Weeks passed, sad things happened and I was more than broke and unemployed when they called to tell me my slot. I had to show up at seven in the morning, and my episode would tape sometime during the twelve hours after I arrived. We had to bring something with our social security number on it, so I brought my final unemployment check, the one that said “YOUR BENEFITS HAVE EXPIRED.” I found it only fitting.

Let me say right here that there’s no money to be won on Beat the Geeks. They promised us a prize package worth thousands of dollars that would include a spa package or a trip to Hawaii. They even made it sound like you could get a check cut for an amount comparable to the price of the trip. How much money should an extra on a Troma movie make? Because that’s what they were offering us. Yes, if you answered all of the questions correctly, you got stabbed on a D-horror movie. What a way to spend an entire day without pay.

Many, many, many hours after I’d sat in the green room making friends with my fellow contestants, they finally called us in. It was the first day of taping the new season, and they were just a bit rusty, and warned us that they’d probably frequently stop taping to fix things.

There was the moment when the three of us realized we were all wearing green shirts, but they wouldn’t let me go and change. I think the Music Geek pointed it out once we started taping.

The first round has only four questions. Our guest geek that week was the Simpsons geek. I got the second question right (something that led to me over-enthusiastically shouting “24!“), but the TV Geek rang in quicker than I did on the follow-up, costing me five points.

So to “ring in,” you have to wait not only until after the question has been read, but until you see this red light go off on the other side of the studio. I was way too short to actually see the light unobstructed, and realized that if I waited until I saw the light I didn’t ring in first. I just hit the buzzer on instinct after losing the first question, and then I was able to buzz in after that. Just a tip, if you’re ever on the show. Waiting on that red light is a total scam. Contestant Number Three left the first round without even getting to ring in once, and I blame the red light for it.

Let’s see, what other golden moments were there? I insulted the Music Geek’s hair, which was a cheap shot and made me feel like my mom is going to be disappointed in me. I do believe I somehow hit on the TV Geek. I won the Music Geek’s medal because he missed a Patsy Cline question. I was in the lead going to commercial break.

Then… I got robbed.

I challenged the TV Geek all the way up to the Geek-Off, which means they give me a topic and I have fifteen seconds to come up with as many right answers as I can. My topic: “Aliens on Television.”

Okay, so next to “Characters in Westerns,” that’s probably the worst topic they could have given me (to compare, my fellow contestant’s Movie Geek-Off was “Keanu Reeves Movies”). Anyway, so I just go:

“Uh… um… Alf! Uh… Mork! Um… uh… um… The People of Alien Nation. Uh… V!”

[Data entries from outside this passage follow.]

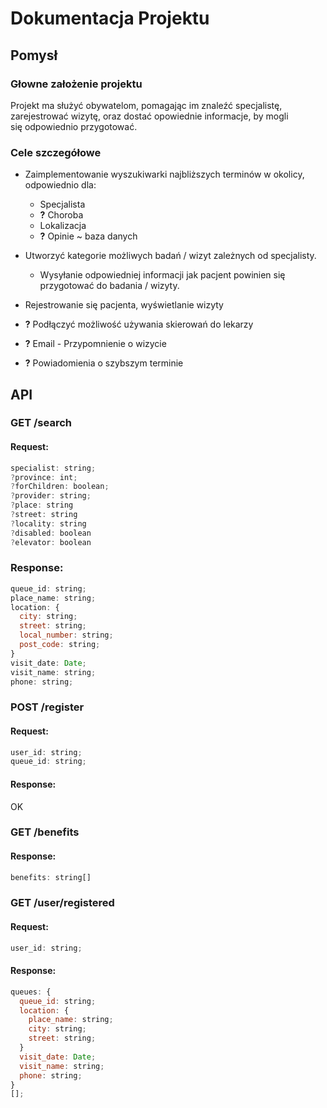 # Dokumentacja Projektu

## Pomysł

### Głowne założenie projektu

Projekt ma służyć obywatelom, pomagając im znaleźć specjalistę, zarejestrować wizytę, oraz dostać opowiednie informacje, by mogli się odpowiednio przygotować.

### Cele szczegółowe

- Zaimplementowanie wyszukiwarki najbliższych terminów w okolicy, odpowiednio dla:

  - Specjalista
  - **?** Choroba
  - Lokalizacja
  - **?** Opinie ~ baza danych

- Utworzyć kategorie możliwych badań / wizyt zależnych od specjalisty.

  - Wysyłanie odpowiedniej informacji jak pacjent powinien się przygotować do badania / wizyty.

- Rejestrowanie się pacjenta, wyświetlanie wizyty

- **?** Podłączyć możliwość używania skierowań do lekarzy

- **?** Email - Przypomnienie o wizycie

- **?** Powiadomienia o szybszym terminie

## API

### GET /search

#### Request:

```js
specialist: string;
?province: int;
?forChildren: boolean;
?provider: string;
?place: string
?street: string
?locality: string
?disabled: boolean
?elevator: boolean
```

### Response:

```js
queue_id: string;
place_name: string;
location: {
  city: string;
  street: string;
  local_number: string;
  post_code: string;
}
visit_date: Date;
visit_name: string;
phone: string;
```

### POST /register

#### Request:

```js
user_id: string;
queue_id: string;
```

#### Response:

OK

### GET /benefits

#### Response:

```js
benefits: string[]
```

### GET /user/registered

#### Request:

```js
user_id: string;
```

#### Response:

```js
queues: {
  queue_id: string;
  location: {
    place_name: string;
    city: string;
    street: string;
  }
  visit_date: Date;
  visit_name: string;
  phone: string;
}
[];
```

Yeah. That’s some good guessin’ right there. The people of Alien Nation. I know you’re proud.

So they have to stop the tape to have the judges discuss the words I spit out and see if any of them are worth any points. They decide to award me three points, two for Alf and Mork and one for the People of Alien Nation as a whole, as they individually aren’t worth anything, and I guess they figured V was only a mini-series. I’d like to point out that by their very definition the “People” of Alien Nation aren’t the “Aliens” of Alien Nation.

Anyway, while all of this discussing is going on, the geeks have gathered around one of their podiums to discuss other answers I could have said, like Third Rock From the Sun or Star Trek and such. We go back to taping, award my three points and the host announces the TV Geek’s Geek-Off Topic:

“Actors Who Played Aliens on Television.”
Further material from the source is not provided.